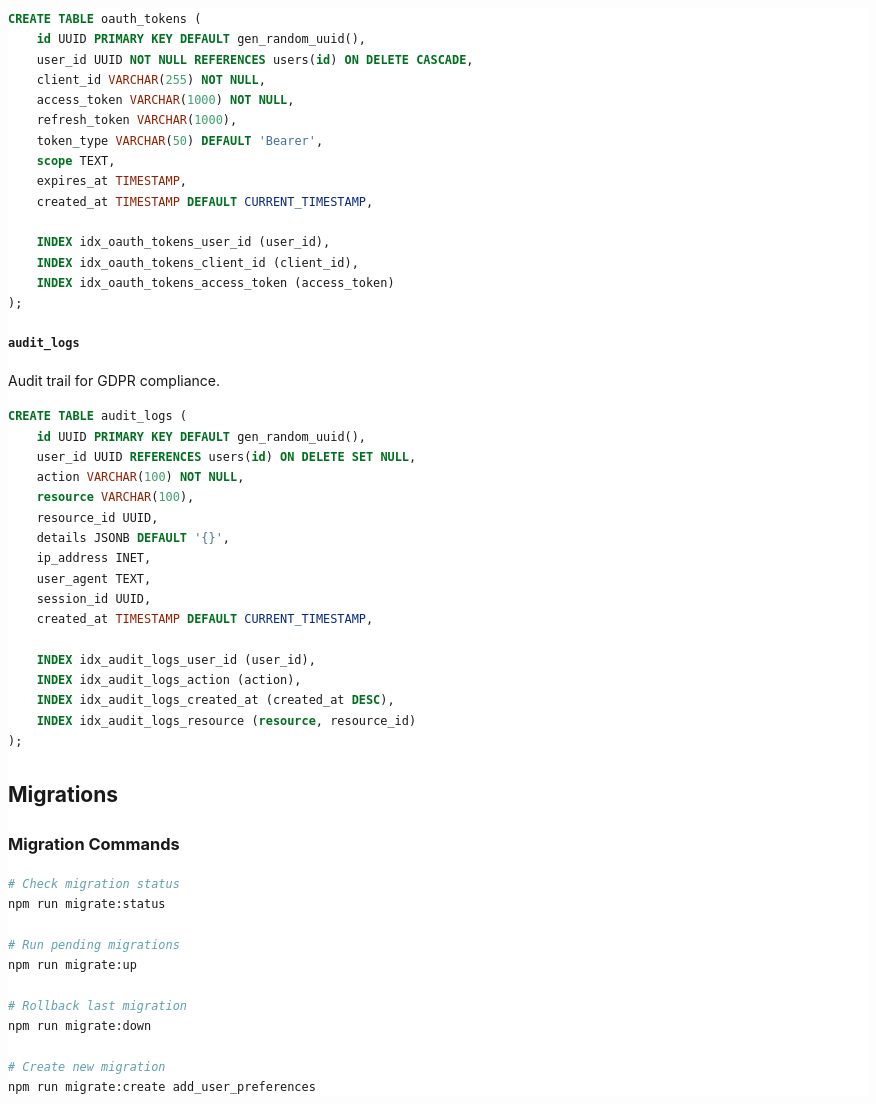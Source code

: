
 ```sql
CREATE TABLE oauth_tokens (
    id UUID PRIMARY KEY DEFAULT gen_random_uuid(),
    user_id UUID NOT NULL REFERENCES users(id) ON DELETE CASCADE,
    client_id VARCHAR(255) NOT NULL,
    access_token VARCHAR(1000) NOT NULL,
    refresh_token VARCHAR(1000),
    token_type VARCHAR(50) DEFAULT 'Bearer',
    scope TEXT,
    expires_at TIMESTAMP,
    created_at TIMESTAMP DEFAULT CURRENT_TIMESTAMP,
    
    INDEX idx_oauth_tokens_user_id (user_id),
    INDEX idx_oauth_tokens_client_id (client_id),
    INDEX idx_oauth_tokens_access_token (access_token)
);
```

#### `audit_logs`
Audit trail for GDPR compliance.

```sql
CREATE TABLE audit_logs (
    id UUID PRIMARY KEY DEFAULT gen_random_uuid(),
    user_id UUID REFERENCES users(id) ON DELETE SET NULL,
    action VARCHAR(100) NOT NULL,
    resource VARCHAR(100),
    resource_id UUID,
    details JSONB DEFAULT '{}',
    ip_address INET,
    user_agent TEXT,
    session_id UUID,
    created_at TIMESTAMP DEFAULT CURRENT_TIMESTAMP,
    
    INDEX idx_audit_logs_user_id (user_id),
    INDEX idx_audit_logs_action (action),
    INDEX idx_audit_logs_created_at (created_at DESC),
    INDEX idx_audit_logs_resource (resource, resource_id)
);
```

## Migrations

### Migration Commands

```bash
# Check migration status
npm run migrate:status

# Run pending migrations  
npm run migrate:up

# Rollback last migration
npm run migrate:down

# Create new migration
npm run migrate:create add_user_preferences
```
★ ★ ★ ★
**Exercise description:** From the first line to the last, repeat the records exactly and skip the pictures.

**Answer to this task:**
Source code

:
 ```sql
CREATE TABLE oauth_tokens (
    id UUID PRIMARY KEY DEFAULT gen_random_uuid(),
    user_id UUID NOT NULL REFERENCES users(id) ON DELETE CASCADE,
    client_id VARCHAR(255) NOT NULL,
    access_token VARCHAR(1000) NOT NULL,
    refresh_token VARCHAR(1000),
    token_type VARCHAR(50) DEFAULT 'Bearer',
    scope TEXT,
    expires_at TIMESTAMP,
    created_at TIMESTAMP DEFAULT CURRENT_TIMESTAMP,
    
    INDEX idx_oauth_tokens_user_id (user_id),
    INDEX idx_oauth_tokens_client_id (client_id),
    INDEX idx_oauth_tokens_access_token (access_token)
);
```

#### `audit_logs`
Audit trail for GDPR compliance.

```sql
CREATE TABLE audit_logs (
    id UUID PRIMARY KEY DEFAULT gen_random_uuid(),
    user_id UUID REFERENCES users(id) ON DELETE SET NULL,
    action VARCHAR(100) NOT NULL,
    resource VARCHAR(100),
    resource_id UUID,
    details JSONB DEFAULT '{}',
    ip_address INET,
    user_agent TEXT,
    session_id UUID,
    created_at TIMESTAMP DEFAULT CURRENT_TIMESTAMP,
    
    INDEX idx_audit_logs_user_id (user_id),
    INDEX idx_audit_logs_action (action),
    INDEX idx_audit_logs_created_at (created_at DESC),
    INDEX idx_audit_logs_resource (resource, resource_id)
);
```

## Migrations

### Migration Commands

```bash
# Check migration status
npm run migrate:status

# Run pending migrations  
npm run migrate:up

# Rollback last migration
npm run migrate:down

# Create new migration
npm run migrate:create add_user_preferences
```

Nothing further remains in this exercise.